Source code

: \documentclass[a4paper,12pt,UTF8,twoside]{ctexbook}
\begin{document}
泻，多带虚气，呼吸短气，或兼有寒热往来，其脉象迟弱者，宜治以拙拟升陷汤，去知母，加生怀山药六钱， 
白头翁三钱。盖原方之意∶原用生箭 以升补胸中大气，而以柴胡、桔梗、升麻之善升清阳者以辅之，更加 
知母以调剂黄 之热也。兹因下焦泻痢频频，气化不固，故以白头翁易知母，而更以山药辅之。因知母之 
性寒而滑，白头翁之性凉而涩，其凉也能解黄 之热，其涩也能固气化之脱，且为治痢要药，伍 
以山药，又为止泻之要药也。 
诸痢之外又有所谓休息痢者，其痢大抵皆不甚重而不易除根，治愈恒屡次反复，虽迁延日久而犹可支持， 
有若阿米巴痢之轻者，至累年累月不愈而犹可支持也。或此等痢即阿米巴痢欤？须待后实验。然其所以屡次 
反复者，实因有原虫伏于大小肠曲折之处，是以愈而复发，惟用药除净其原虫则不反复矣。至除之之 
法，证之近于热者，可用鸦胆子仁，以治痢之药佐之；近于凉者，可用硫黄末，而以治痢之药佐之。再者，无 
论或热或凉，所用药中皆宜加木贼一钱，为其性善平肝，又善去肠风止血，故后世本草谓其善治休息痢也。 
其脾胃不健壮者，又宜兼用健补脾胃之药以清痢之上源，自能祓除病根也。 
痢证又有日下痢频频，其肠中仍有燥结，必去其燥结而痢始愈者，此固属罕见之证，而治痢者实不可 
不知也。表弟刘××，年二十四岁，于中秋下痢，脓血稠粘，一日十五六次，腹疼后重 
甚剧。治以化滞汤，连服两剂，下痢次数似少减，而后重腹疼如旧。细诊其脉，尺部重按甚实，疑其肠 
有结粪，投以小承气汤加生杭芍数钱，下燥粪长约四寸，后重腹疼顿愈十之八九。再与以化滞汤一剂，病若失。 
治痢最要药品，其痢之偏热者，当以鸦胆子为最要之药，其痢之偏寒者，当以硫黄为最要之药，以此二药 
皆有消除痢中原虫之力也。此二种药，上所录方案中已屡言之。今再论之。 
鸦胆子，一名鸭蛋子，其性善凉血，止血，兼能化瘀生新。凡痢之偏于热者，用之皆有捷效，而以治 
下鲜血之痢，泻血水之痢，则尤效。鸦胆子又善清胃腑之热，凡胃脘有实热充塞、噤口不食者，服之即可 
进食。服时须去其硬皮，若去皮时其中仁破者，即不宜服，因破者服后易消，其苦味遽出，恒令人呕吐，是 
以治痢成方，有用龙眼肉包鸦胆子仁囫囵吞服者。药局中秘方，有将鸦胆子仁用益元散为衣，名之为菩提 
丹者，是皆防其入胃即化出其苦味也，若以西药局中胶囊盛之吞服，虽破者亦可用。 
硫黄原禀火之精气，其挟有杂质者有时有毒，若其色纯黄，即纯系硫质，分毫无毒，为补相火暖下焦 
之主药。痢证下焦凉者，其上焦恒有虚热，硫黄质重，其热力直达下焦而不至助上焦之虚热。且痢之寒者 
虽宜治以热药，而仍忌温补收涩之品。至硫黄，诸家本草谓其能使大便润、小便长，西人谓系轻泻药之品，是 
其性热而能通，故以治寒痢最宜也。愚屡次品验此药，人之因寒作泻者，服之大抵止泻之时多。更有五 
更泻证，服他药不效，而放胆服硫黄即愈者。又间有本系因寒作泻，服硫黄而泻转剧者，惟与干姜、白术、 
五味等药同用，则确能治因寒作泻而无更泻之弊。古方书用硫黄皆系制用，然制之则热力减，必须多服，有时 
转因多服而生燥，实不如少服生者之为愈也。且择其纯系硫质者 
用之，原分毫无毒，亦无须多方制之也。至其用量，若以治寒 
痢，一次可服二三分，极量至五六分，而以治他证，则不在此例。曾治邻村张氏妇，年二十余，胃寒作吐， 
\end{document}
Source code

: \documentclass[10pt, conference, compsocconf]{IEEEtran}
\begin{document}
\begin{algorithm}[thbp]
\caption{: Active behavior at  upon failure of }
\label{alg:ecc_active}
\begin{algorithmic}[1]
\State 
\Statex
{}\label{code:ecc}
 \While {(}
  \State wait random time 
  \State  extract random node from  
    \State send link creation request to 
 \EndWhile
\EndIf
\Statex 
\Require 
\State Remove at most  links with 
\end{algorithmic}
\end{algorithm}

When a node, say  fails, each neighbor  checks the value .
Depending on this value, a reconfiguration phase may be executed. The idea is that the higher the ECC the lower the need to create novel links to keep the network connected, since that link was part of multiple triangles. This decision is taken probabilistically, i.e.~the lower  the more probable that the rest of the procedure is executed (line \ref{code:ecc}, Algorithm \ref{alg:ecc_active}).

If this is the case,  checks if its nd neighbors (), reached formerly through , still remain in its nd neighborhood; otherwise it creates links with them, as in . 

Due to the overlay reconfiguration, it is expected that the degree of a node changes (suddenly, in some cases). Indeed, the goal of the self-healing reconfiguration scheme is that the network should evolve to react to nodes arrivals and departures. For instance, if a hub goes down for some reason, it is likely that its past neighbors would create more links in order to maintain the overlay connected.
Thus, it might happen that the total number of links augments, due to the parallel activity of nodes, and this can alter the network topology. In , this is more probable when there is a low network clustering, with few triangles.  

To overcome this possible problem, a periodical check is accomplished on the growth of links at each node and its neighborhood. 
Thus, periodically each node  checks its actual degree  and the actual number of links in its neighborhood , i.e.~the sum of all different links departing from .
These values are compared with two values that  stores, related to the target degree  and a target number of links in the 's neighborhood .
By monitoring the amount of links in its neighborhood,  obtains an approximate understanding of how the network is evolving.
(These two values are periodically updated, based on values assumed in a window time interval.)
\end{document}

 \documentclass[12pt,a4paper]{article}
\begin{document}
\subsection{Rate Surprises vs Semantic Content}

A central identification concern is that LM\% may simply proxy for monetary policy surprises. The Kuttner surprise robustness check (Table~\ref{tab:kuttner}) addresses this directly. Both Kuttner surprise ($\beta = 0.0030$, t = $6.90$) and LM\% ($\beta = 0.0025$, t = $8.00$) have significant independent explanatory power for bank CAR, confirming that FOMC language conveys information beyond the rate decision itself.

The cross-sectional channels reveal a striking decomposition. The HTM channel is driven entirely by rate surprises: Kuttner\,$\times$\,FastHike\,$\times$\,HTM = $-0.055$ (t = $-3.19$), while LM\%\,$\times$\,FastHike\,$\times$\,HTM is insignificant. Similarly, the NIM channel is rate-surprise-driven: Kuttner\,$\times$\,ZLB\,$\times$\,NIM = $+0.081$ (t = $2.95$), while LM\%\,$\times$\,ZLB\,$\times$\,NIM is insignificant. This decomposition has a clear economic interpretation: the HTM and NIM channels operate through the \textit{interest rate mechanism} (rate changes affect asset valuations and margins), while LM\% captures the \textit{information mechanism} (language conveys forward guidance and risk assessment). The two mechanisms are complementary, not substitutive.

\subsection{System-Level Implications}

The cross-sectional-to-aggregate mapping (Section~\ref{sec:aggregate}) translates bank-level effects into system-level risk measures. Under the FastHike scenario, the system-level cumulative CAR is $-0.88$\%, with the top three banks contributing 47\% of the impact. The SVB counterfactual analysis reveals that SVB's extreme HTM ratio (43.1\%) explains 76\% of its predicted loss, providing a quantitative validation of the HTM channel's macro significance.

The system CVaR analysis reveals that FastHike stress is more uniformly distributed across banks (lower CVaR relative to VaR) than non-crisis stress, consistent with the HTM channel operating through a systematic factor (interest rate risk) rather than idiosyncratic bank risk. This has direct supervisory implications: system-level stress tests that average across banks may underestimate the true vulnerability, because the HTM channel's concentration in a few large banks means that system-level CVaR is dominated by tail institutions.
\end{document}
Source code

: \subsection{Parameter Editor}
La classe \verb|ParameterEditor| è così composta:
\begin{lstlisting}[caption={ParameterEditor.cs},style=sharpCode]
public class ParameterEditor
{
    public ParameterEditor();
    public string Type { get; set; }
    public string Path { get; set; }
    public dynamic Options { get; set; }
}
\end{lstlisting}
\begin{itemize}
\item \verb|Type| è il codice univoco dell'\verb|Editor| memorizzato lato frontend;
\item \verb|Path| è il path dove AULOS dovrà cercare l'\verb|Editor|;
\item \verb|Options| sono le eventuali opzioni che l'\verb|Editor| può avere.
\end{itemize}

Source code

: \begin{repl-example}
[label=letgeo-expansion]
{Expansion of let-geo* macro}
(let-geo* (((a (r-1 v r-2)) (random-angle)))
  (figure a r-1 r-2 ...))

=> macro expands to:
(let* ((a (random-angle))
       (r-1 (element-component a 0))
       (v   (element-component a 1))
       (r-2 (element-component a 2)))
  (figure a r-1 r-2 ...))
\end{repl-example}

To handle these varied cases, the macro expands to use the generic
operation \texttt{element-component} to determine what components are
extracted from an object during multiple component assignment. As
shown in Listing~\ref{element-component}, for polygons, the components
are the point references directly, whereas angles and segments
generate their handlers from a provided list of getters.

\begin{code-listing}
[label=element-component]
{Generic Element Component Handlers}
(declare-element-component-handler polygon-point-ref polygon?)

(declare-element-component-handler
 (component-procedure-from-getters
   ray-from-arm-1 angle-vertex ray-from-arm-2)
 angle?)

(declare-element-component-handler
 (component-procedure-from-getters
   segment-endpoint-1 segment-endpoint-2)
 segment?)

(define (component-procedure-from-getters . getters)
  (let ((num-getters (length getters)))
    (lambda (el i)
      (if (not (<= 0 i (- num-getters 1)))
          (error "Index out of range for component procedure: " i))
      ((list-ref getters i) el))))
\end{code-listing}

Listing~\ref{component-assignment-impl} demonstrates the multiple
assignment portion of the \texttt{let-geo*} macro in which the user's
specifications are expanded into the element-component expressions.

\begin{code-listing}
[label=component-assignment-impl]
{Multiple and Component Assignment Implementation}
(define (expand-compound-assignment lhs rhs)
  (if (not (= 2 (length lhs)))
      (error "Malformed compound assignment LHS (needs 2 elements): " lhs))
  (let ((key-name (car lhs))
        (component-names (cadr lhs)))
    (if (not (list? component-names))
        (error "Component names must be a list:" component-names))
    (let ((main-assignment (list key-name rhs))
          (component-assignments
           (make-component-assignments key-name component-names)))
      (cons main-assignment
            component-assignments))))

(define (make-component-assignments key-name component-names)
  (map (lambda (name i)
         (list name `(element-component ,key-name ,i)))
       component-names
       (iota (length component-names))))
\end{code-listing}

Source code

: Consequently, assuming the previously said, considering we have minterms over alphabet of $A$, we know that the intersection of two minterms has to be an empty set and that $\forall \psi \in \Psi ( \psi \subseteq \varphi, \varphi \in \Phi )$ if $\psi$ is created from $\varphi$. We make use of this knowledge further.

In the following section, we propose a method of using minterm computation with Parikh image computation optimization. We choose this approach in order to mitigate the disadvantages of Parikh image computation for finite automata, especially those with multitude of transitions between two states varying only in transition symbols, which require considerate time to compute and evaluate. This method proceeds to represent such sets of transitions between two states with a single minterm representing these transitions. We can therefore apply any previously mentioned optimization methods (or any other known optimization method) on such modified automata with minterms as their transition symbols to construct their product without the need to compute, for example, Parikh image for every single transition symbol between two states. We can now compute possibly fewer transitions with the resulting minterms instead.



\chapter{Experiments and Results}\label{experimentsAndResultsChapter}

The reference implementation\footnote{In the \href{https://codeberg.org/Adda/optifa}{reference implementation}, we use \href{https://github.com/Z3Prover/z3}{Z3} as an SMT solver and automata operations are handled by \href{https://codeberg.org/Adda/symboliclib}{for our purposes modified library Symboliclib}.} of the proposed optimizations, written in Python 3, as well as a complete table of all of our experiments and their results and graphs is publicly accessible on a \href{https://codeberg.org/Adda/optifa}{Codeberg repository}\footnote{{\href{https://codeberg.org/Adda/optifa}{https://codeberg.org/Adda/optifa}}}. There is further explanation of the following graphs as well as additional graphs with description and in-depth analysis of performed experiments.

▸ **What to do**
Reproduce exactly the lines that run from the start of the records to the line with "之主药。痢证下焦凉者，其上焦", both included.

▸ **Written response**
Source code

: \documentclass[a4paper,12pt,UTF8,twoside]{ctexbook}
\begin{document}
泻，多带虚气，呼吸短气，或兼有寒热往来，其脉象迟弱者，宜治以拙拟升陷汤，去知母，加生怀山药六钱， 
白头翁三钱。盖原方之意∶原用生箭 以升补胸中大气，而以柴胡、桔梗、升麻之善升清阳者以辅之，更加 
知母以调剂黄 之热也。兹因下焦泻痢频频，气化不固，故以白头翁易知母，而更以山药辅之。因知母之 
性寒而滑，白头翁之性凉而涩，其凉也能解黄 之热，其涩也能固气化之脱，且为治痢要药，伍 
以山药，又为止泻之要药也。 
诸痢之外又有所谓休息痢者，其痢大抵皆不甚重而不易除根，治愈恒屡次反复，虽迁延日久而犹可支持， 
有若阿米巴痢之轻者，至累年累月不愈而犹可支持也。或此等痢即阿米巴痢欤？须待后实验。然其所以屡次 
反复者，实因有原虫伏于大小肠曲折之处，是以愈而复发，惟用药除净其原虫则不反复矣。至除之之 
法，证之近于热者，可用鸦胆子仁，以治痢之药佐之；近于凉者，可用硫黄末，而以治痢之药佐之。再者，无 
论或热或凉，所用药中皆宜加木贼一钱，为其性善平肝，又善去肠风止血，故后世本草谓其善治休息痢也。 
其脾胃不健壮者，又宜兼用健补脾胃之药以清痢之上源，自能祓除病根也。 
痢证又有日下痢频频，其肠中仍有燥结，必去其燥结而痢始愈者，此固属罕见之证，而治痢者实不可 
不知也。表弟刘××，年二十四岁，于中秋下痢，脓血稠粘，一日十五六次，腹疼后重 
甚剧。治以化滞汤，连服两剂，下痢次数似少减，而后重腹疼如旧。细诊其脉，尺部重按甚实，疑其肠 
有结粪，投以小承气汤加生杭芍数钱，下燥粪长约四寸，后重腹疼顿愈十之八九。再与以化滞汤一剂，病若失。 
治痢最要药品，其痢之偏热者，当以鸦胆子为最要之药，其痢之偏寒者，当以硫黄为最要之药，以此二药 
皆有消除痢中原虫之力也。此二种药，上所录方案中已屡言之。今再论之。 
鸦胆子，一名鸭蛋子，其性善凉血，止血，兼能化瘀生新。凡痢之偏于热者，用之皆有捷效，而以治 
下鲜血之痢，泻血水之痢，则尤效。鸦胆子又善清胃腑之热，凡胃脘有实热充塞、噤口不食者，服之即可 
进食。服时须去其硬皮，若去皮时其中仁破者，即不宜服，因破者服后易消，其苦味遽出，恒令人呕吐，是 
以治痢成方，有用龙眼肉包鸦胆子仁囫囵吞服者。药局中秘方，有将鸦胆子仁用益元散为衣，名之为菩提 
丹者，是皆防其入胃即化出其苦味也，若以西药局中胶囊盛之吞服，虽破者亦可用。 
硫黄原禀火之精气，其挟有杂质者有时有毒，若其色纯黄，即纯系硫质，分毫无毒，为补相火暖下焦 
之主药。痢证下焦凉者，其上焦恒有虚热，硫黄质重，其热力直达下焦而不至助上焦之虚热。且痢之寒者 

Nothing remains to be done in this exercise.